● **EXERCISE**
In the records below, find the lines that include "Show" and copy each.

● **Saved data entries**
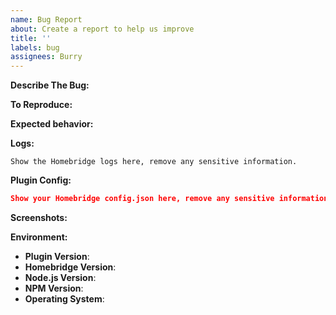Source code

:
 ```yaml
---
name: Bug Report
about: Create a report to help us improve
title: ''
labels: bug
assignees: Burry
---
```


<!-- You must use the issue template below when submitting a bug -->

**Describe The Bug:**

<!-- A clear and concise description of what the bug is. -->

**To Reproduce:**

<!-- Steps to reproduce the behavior. -->

**Expected behavior:**

<!-- A clear and concise description of what you expected to happen. -->

**Logs:**

```
Show the Homebridge logs here, remove any sensitive information.
```

**Plugin Config:**

```json
Show your Homebridge config.json here, remove any sensitive information.
```

**Screenshots:**

<!-- If applicable, add screenshots to help explain your problem. -->

**Environment:**

- **Plugin Version**:
- **Homebridge Version**: <!-- homebridge -V -->
- **Node.js Version**: <!-- node -v -->
- **NPM Version**: <!-- npm -v -->
- **Operating System**: <!-- Raspbian / Ubuntu / Debian / Windows / macOS / Docker / hb-service -->

<!-- Click the "Preview" tab before you submit to ensure the formatting is correct. -->
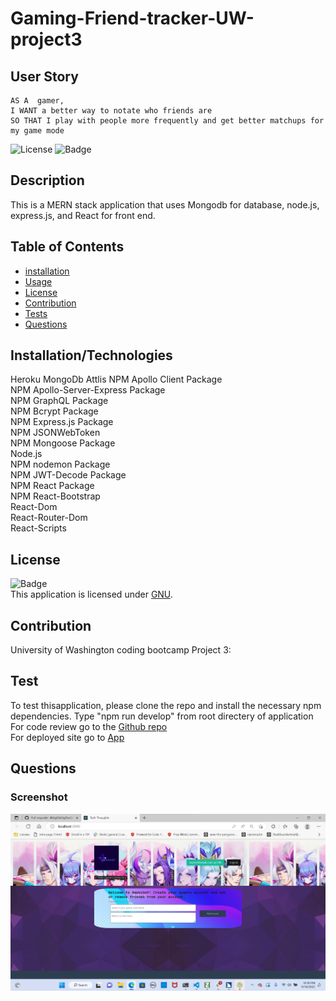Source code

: # Gaming-Friend-tracker-UW-project3

## User Story

```
AS A  gamer,
I WANT a better way to notate who friends are
SO THAT I play with people more frequently and get better matchups for my game mode
```

![License](https://img.shields.io/badge/License-GNU-green.svg)
![Badge](https://img.shields.io/badge/License-GNU-blue.svg)

## Description

This is a MERN stack application that uses Mongodb for database, node.js, express.js, and React for front end.

## Table of Contents

- [installation](#installation)
- [Usage](#usage)
- [License](#license)
- [Contribution](#contribution)
- [Tests](#test)
- [Questions](#questions)

## Installation/Technologies
Heroku
MongoDb Attlis
NPM Apollo Client Package <br />
NPM Apollo-Server-Express Package<br />
NPM GraphQL Package<br />
NPM Bcrypt Package<br />
NPM Express.js Package<br />
NPM JSONWebToken<br />
NPM Mongoose Package<br />
Node.js<br />
NPM nodemon Package<br />
NPM JWT-Decode Package<br />
NPM React Package<br />
NPM React-Bootstrap<br />
React-Dom<br />
React-Router-Dom<br />
React-Scripts

## License

![Badge](https://img.shields.io/badge/License-GNU-blue.svg)
<br/> This application is licensed under [GNU](https://www.gnu.org/licenses/licenses.en.html).


## Contribution

University of Washington coding bootcamp Project 3:



## Test

To test thisapplication, please clone the repo and install the necessary npm dependencies. Type "npm run develop" from root directery of application
</br> For code review go to the [Github  repo](  https://github.com/teshome28sara/Gaming-Friend-tracker-UW-project3.git)
</br>For deployed site go to  [App]( https://mighty-garden-02354.herokuapp.com/)

## Questions
 

 ###  Screenshot

 ![Gaming-Friend-Tracker](project_screenshot.png)







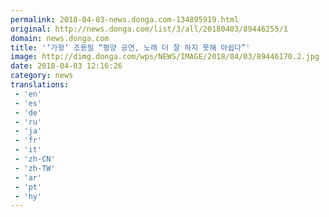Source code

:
 ```yaml
---
permalink: 2018-04-03-news.donga.com-134895919.html
original: http://news.donga.com/list/3/all/20180403/89446255/1
domain: news.donga.com
title: '‘가왕’ 조용필 “평양 공연, 노래 더 잘 하지 못해 아쉽다”'
image: http://dimg.donga.com/wps/NEWS/IMAGE/2018/04/03/89446170.2.jpg
date: 2018-04-03 12:16:26
category: news
translations: 
 - 'en'
 - 'es'
 - 'de'
 - 'ru'
 - 'ja'
 - 'fr'
 - 'it'
 - 'zh-CN'
 - 'zh-TW'
 - 'ar'
 - 'pt'
 - 'hy'
---
```


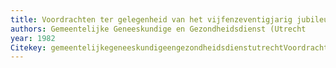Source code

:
 ```yaml
---
title: Voordrachten ter gelegenheid van het vijfenzeventigjarig jubileum van de afdeling Jeugdgezondheidszorg op 29 oktober, 1982.
authors: Gemeentelijke Geneeskundige en Gezondheidsdienst (Utrecht
year: 1982
Citekey: gemeentelijkegeneeskundigeengezondheidsdienstutrechtVoordrachtenTerGelegenheid1982
---
```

● **ANSWER SECTION**
Show the Homebridge logs here, remove any sensitive information.
Show your Homebridge config.json here, remove any sensitive information.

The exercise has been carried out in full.